# Simulations for the homogenous estimator¶

## Point estimates¶

Maximum likelihood estimators for complete times series are well studied. [29, 87, 92, 99] The novel quality of the problem here is the summarization and interpolation step. I estimate the significance of this by simulation.

As mentioned, the observation interval is variable both within and between time series, and there is no known model for the intervals. For want of a better alternative, in my simulations I will use a constant observation interval with each time series. I start with the case of estimating the parameters of a Hawkes model with exponential triggering kernel from data generated by such a process.

I choose a set of 9 different sampling intervals \(\{\Delta \tau_{-4}=2^{-4}, \Delta \tau_{-4}=2^{-4}, \dots, \Delta \tau_{4}=2^{4}\}\).
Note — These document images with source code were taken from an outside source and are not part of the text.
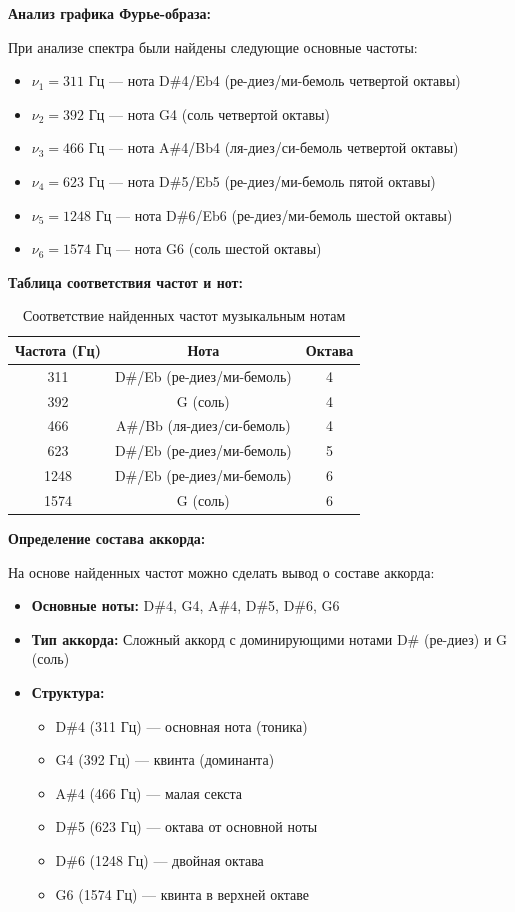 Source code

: \textbf{Анализ графика Фурье-образа:}

При анализе спектра были найдены следующие основные частоты:

\begin{itemize}
    \item $\nu_1 = 311$ Гц — нота D\#4/Eb4 (ре-диез/ми-бемоль четвертой октавы)
    \item $\nu_2 = 392$ Гц — нота G4 (соль четвертой октавы)
    \item $\nu_3 = 466$ Гц — нота A\#4/Bb4 (ля-диез/си-бемоль четвертой октавы)
    \item $\nu_4 = 623$ Гц — нота D\#5/Eb5 (ре-диез/ми-бемоль пятой октавы)
    \item $\nu_5 = 1248$ Гц — нота D\#6/Eb6 (ре-диез/ми-бемоль шестой октавы)
    \item $\nu_6 = 1574$ Гц — нота G6 (соль шестой октавы)
\end{itemize}

\textbf{Таблица соответствия частот и нот:}

\begin{table}[H]
\centering
\begin{tabular}{|c|c|c|}
\hline
\textbf{Частота (Гц)} & \textbf{Нота} & \textbf{Октава} \\
\hline
311 & D\#/Eb (ре-диез/ми-бемоль) & 4 \\
392 & G (соль) & 4 \\
466 & A\#/Bb (ля-диез/си-бемоль) & 4 \\
623 & D\#/Eb (ре-диез/ми-бемоль) & 5 \\
1248 & D\#/Eb (ре-диез/ми-бемоль) & 6 \\
1574 & G (соль) & 6 \\
\hline
\end{tabular}
\caption{Соответствие найденных частот музыкальным нотам}
\end{table}

\textbf{Определение состава аккорда:}

На основе найденных частот можно сделать вывод о составе аккорда:

\begin{itemize}
    \item \textbf{Основные ноты:} D\#4, G4, A\#4, D\#5, D\#6, G6
    \item \textbf{Тип аккорда:} Сложный аккорд с доминирующими нотами D\# (ре-диез) и G (соль)
    \item \textbf{Структура:}
    \begin{itemize}
        \item D\#4 (311 Гц) — основная нота (тоника)
        \item G4 (392 Гц) — квинта (доминанта)
        \item A\#4 (466 Гц) — малая секста
        \item D\#5 (623 Гц) — октава от основной ноты
        \item D\#6 (1248 Гц) — двойная октава
        \item G6 (1574 Гц) — квинта в верхней октаве
    \end{itemize}
\end{itemize}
I fix the number of observations per realization at \(n=201\), the branching ratio \(\eta=0.9\) and hold the kernel parameters \(\kappa\) fixed. To keep the number of occurrences comparable, I choose \(\mu_0=5.0\) and \(\mu_i=\mu_0/\Delta T_i\). I pick \(M=300\) simulations.

For each \(i\), I simulate a realization of a Hawkes process \(N_{m,i}(\cdot)\) over the interval \([0,200\Delta\tau_i]\). I construct maximum likelihood estimate \(\hat{\theta}_\mathrm{complete}\) for the parameters from the realization. Next, I reduce this realization to summary tuples

I synthesize "complete data" for these summary tuples with a piecewise constant-rate process to create a new time series \(N'_{m,i}(\cdot)\), and estimate the parameters from the new series.
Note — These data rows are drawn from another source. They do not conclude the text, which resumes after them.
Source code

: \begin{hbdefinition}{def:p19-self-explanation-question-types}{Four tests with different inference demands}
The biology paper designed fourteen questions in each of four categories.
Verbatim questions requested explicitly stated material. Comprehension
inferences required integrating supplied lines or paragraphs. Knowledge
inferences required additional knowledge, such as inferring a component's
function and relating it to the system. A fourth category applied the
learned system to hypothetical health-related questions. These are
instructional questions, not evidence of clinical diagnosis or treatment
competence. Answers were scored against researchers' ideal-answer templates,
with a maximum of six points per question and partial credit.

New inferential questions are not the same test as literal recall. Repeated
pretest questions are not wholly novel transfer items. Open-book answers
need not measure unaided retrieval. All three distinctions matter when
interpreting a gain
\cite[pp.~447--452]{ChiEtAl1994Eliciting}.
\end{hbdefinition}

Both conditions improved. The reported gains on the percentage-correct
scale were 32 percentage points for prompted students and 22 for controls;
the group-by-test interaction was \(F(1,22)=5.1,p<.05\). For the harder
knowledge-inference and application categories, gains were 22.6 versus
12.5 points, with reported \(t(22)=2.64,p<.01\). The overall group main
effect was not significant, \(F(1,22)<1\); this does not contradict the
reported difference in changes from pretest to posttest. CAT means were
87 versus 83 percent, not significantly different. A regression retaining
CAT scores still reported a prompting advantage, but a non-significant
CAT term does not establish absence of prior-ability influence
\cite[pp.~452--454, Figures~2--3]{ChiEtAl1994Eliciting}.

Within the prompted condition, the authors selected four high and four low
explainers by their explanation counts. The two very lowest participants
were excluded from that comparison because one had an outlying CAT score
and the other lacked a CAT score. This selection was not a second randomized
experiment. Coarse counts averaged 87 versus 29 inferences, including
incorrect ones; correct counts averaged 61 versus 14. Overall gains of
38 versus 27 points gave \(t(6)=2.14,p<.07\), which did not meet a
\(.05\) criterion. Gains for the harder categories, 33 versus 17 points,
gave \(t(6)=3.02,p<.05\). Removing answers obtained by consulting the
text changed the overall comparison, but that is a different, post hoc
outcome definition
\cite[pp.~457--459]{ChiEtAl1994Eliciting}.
Observe that each realization constructed this way has similar number of occurrences \(EN(200\Delta\tau_i)\). Due to edge effects we should expect slightly fewer occurrences when the time step, and hence the whole simulation interval, is shorter. Each realization has an identical number (201) of observations of those occurrences.

I do not resample any single realization with multiple observation intervals, since that will confound number of observations with the sample window influence, but rather simulate each time with a different seed for the pseudorandom number generator.

Over the 300 simulations I get an estimate of the sampling distribution of the parameter point estimates as the sample step size changes relative to the kernel size. Equivalently I could change the kernel size and leave the step size constant; as there is no other inherent scale in the process, the results are equivalent.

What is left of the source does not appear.